A response to Tom Ballard – LGBT isn’t inclusive enough, but GSD is no solution

I read this piece by Aussie comedian Tom Ballard on SBS Sexuality, and I was not impressed. I’ll start by saying his intent was certainly positive, but I think he got a few things quite seriously wrong.

In the piece he makes the case for abandoning the acronym LGBT and its extensions, in favor of catch-all acronyms like “GSRM” (“Gender, Sexuality and Romantic Minorities”) or “GSD” (“Gender and Sexual Diversities”). I see his point, LGBT, LGBTI, LGBTQIA etc are both cumbersome and they fail to be fully inclusive, and they always start with LGBT, leaving these four identities as ‘the main ones’, and leaving others as optional and supplementary. So he did make some good points.

However, Tom is a comedian, and the piece was intended as a comedy piece. It was fluffy and came across dismissive. And when discussing people’s identities, jokes are not the best way to do it. At least jokes that mock and ridicule the identities of people we are ignoring and excluding. And especially in a piece about inclusion. He used the too-often used tactic of fictitiously creating an absurdly long acronym to suggest that including identities we should be including is leading to the acronym becoming unwieldy, an (as he puts it) too long to fit on a T-shirt.
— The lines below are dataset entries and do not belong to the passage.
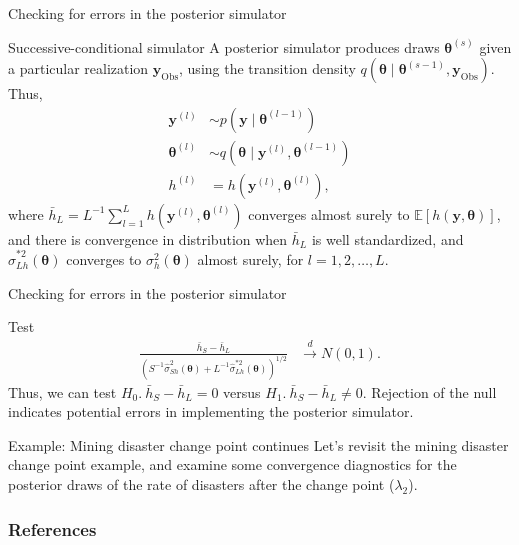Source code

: \documentclass[12pt, compress]{beamer}
\begin{document}
\begin{frame}{Checking for errors in the posterior simulator}
	\begin{block}{Successive-conditional simulator}
A posterior simulator produces draws $\bm{\theta}^{(s)}$ given a particular realization $\bm{y}_{\text{Obs}}$, using the transition density $q(\bm{\theta}\mid \bm{\theta}^{(s-1)},\bm{y}_{\text{Obs}})$. Thus, 
\begin{align*}
	\bm{y}^{(l)} &\sim p(\bm{y}\mid \bm{\theta}^{(l-1)})\\
	\bm{\theta}^{(l)} &\sim q(\bm{\theta}\mid \bm{y}^{(l)},\bm{\theta}^{(l-1)})\\
	h^{(l)} &= h(\bm{y}^{(l)},\bm{\theta}^{(l)}), 
\end{align*}
where $\bar{h}_L=L^{-1}\sum_{l=1}^L h(\bm{y}^{(l)},\bm{\theta}^{(l)})$ converges almost surely to $\mathbb{E}[h(\bm{y},\bm{\theta})]$, and there is convergence in distribution when $\bar{h}_L$ is well standardized, and $\hat{\sigma}^{*2}_{Lh}(\bm{\theta})$ converges to ${\sigma}^2_h(\bm{\theta})$ almost surely, for $l=1,2,\dots,L$.
	\end{block}
\end{frame}


\begin{frame}{Checking for errors in the posterior simulator}
	\begin{block}{Test}
\begin{align*}
	\frac{\bar{h}_S-\bar{h}_L}{\left(S^{-1}\hat{\sigma}^2_{Sh}(\bm{\theta})+L^{-1}\hat{\sigma}^{*2}_{Lh}(\bm{\theta})\right)^{1/2}} &\stackrel{d}{\rightarrow} N(0,1).
\end{align*}
Thus, we can test $H_0. \ \bar{h}_S-\bar{h}_L=0$ versus $H_1. \ \bar{h}_S-\bar{h}_L\neq 0$. Rejection of the null indicates potential errors in implementing the posterior simulator.
	\end{block}
\end{frame}

\begin{frame}{Example: Mining disaster change point continues}
Let's revisit the mining disaster change point example, and examine some convergence diagnostics for the posterior draws of the rate of disasters after the change point ($\lambda_2$).
\end{frame}

\begin{frame}[allowframebreaks]
	\frametitle{References}
		{\footnotesize
		
		}
\end{frame}
	
\end{document}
But (even ignoring the tired old joke) – who cares? Being inclusive sometimes is cumbersome. Sometimes it is inconvenient. They are some of the features of inclusivity – but the inconvenience is worth it. The identities we embrace by adding letters to our acronym are not to be mocked they’re to be celebrated (and as much as the L, and the G which, incidentally, there is always room for).
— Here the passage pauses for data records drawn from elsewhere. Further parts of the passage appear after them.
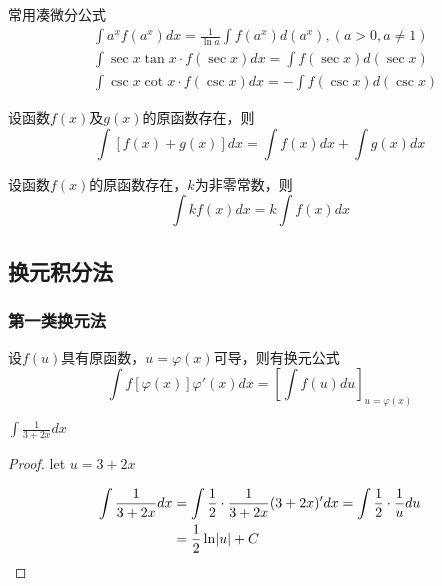\documentclass[11pt]{article}
\begin{document}
常用凑微分公式
\begin{align*}
&\int a^xf(a^x)dx=\frac{1}{\ln a}\int f(a^x)d(a^x),(a>0,a\neq1)\\
&\int\sec x\tan x\cdot f(\sec x)dx=\int f(\sec x)d(\sec x)\\
&\int\csc x\cot x\cdot f(\csc x)dx=-\int f(\csc x)d(\csc x)
\end{align*}

\begin{proposition}[]
设函数\(f(x)\)及\(g(x)\)的原函数存在，则
\begin{equation*}
\int[f(x)+g(x)]dx=\int f(x)dx+\int g(x)dx
\end{equation*}
\end{proposition}

\begin{proposition}[]
设函数\(f(x)\)的原函数存在，\(k\)为非零常数，则
\begin{equation*}
\int kf(x)dx=k\int f(x)dx
\end{equation*}
\end{proposition}
\subsection{换元积分法}
\label{sec:org5970dc5}
\subsubsection{第一类换元法}
\label{sec:org2dcbd9f}
\begin{theorem}[]
设\(f(u)\)具有原函数，\(u=\varphi(x)\)可导，则有换元公式
\begin{equation*}
\int f[\varphi(x)]\varphi'(x)dx=\left[\int f(u)du\right]_{u=\varphi(x)}
\end{equation*}
\end{theorem}

\begin{proposition}[]
\(\int\frac{1}{3+2x}dx\)
\end{proposition}

\begin{proof}
let \(u=3+2x\)

\begin{align*}
\int\frac{1}{3+2x}dx&=\int\frac{1}{2}\cdot\frac{1}{3+2x}(3+2x)'dx=\int\frac{1}{2}\cdot\frac{1}{u}du\\
&=\frac{1}{2}\ln\abs{u}+C
\end{align*}
\end{proof}
\end{document}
Tom’s point about it being impossible to be fully inclusive, though, is a good one. But I don’t think that favoring GSD or GSRM fixes this; I think it makes it worse. In our effort to be inclusive, we risk erasing identities. On paper, GSD works as a catch all – in practice it becomes the new LGB, a shorthand that really doesn’t include everyone it claims to. It becomes an easy way for people to claim allyship to the GSD community, when really they mean they gay men, and would never offer the same support to trans people, or asexual people, or polyamorous people. It’s a way of easily excluding identities while claiming to include them.

GSD and GSRM make me prickle as well because they seem to me a little sterile. A little respectable. They’re just not, well, just not queer enough. They’re acronyms that smack of gay men seeking assimilation. We know that gay men assimilate pretty well, but the rest of GSD/GSRM is left behind.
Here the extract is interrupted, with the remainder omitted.